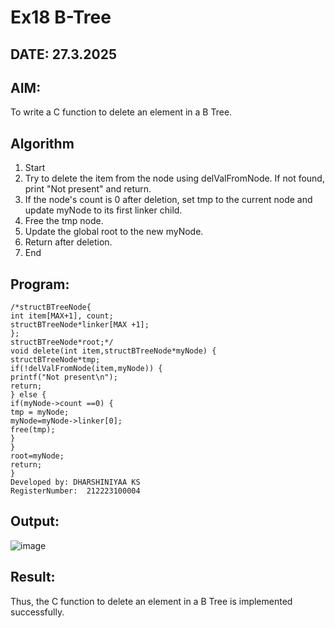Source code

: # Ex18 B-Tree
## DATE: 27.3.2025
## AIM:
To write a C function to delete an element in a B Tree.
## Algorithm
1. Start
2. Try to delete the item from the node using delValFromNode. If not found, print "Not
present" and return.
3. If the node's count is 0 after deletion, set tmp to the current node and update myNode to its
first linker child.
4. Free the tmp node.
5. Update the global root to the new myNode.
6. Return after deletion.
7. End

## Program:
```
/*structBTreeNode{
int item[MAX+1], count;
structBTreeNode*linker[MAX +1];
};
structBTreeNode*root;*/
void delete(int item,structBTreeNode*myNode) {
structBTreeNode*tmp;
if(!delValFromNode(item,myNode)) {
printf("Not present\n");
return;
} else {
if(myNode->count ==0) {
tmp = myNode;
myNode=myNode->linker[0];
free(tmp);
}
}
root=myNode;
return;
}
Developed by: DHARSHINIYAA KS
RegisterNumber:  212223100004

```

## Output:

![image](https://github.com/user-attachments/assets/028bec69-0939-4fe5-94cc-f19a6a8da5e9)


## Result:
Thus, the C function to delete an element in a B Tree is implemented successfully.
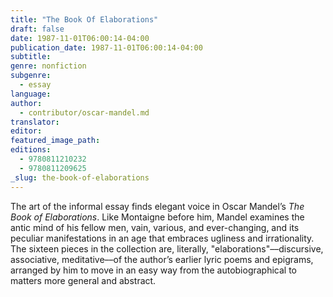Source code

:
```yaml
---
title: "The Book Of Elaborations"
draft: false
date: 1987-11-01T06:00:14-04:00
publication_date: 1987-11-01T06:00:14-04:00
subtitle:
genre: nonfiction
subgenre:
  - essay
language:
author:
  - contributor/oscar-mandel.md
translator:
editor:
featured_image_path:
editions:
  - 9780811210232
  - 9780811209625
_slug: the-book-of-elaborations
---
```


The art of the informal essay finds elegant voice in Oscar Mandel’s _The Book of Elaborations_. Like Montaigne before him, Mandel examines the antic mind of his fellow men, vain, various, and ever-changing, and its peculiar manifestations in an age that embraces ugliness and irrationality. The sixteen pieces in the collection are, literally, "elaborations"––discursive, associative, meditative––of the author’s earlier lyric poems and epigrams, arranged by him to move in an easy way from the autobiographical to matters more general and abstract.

• [WHAT IS REQUIRED] Output the listing above exactly as it stands; no picture should appear.

• [ANSWER FOR THIS EXERCISE]
Source code

: # Ex18 B-Tree
## DATE: 27.3.2025
## AIM:
To write a C function to delete an element in a B Tree.
## Algorithm
1. Start
2. Try to delete the item from the node using delValFromNode. If not found, print "Not
present" and return.
3. If the node's count is 0 after deletion, set tmp to the current node and update myNode to its
first linker child.
4. Free the tmp node.
5. Update the global root to the new myNode.
6. Return after deletion.
7. End

## Program:
```
/*structBTreeNode{
int item[MAX+1], count;
structBTreeNode*linker[MAX +1];
};
structBTreeNode*root;*/
void delete(int item,structBTreeNode*myNode) {
structBTreeNode*tmp;
if(!delValFromNode(item,myNode)) {
printf("Not present\n");
return;
} else {
if(myNode->count ==0) {
tmp = myNode;
myNode=myNode->linker[0];
free(tmp);
}
}
root=myNode;
return;
}
Developed by: DHARSHINIYAA KS
RegisterNumber:  212223100004

```

## Output:

![image](https://github.com/user-attachments/assets/028bec69-0939-4fe5-94cc-f19a6a8da5e9)


## Result:
Thus, the C function to delete an element in a B Tree is implemented successfully.
Source code

:
```yaml
---
title: "The Book Of Elaborations"
draft: false
date: 1987-11-01T06:00:14-04:00
publication_date: 1987-11-01T06:00:14-04:00
subtitle:
genre: nonfiction
subgenre:
  - essay
language:
author:
  - contributor/oscar-mandel.md
translator:
editor:
featured_image_path:
editions:
  - 9780811210232
  - 9780811209625
_slug: the-book-of-elaborations
---
```


The art of the informal essay finds elegant voice in Oscar Mandel’s _The Book of Elaborations_. Like Montaigne before him, Mandel examines the antic mind of his fellow men, vain, various, and ever-changing, and its peculiar manifestations in an age that embraces ugliness and irrationality. The sixteen pieces in the collection are, literally, "elaborations"––discursive, associative, meditative––of the author’s earlier lyric poems and epigrams, arranged by him to move in an easy way from the autobiographical to matters more general and abstract.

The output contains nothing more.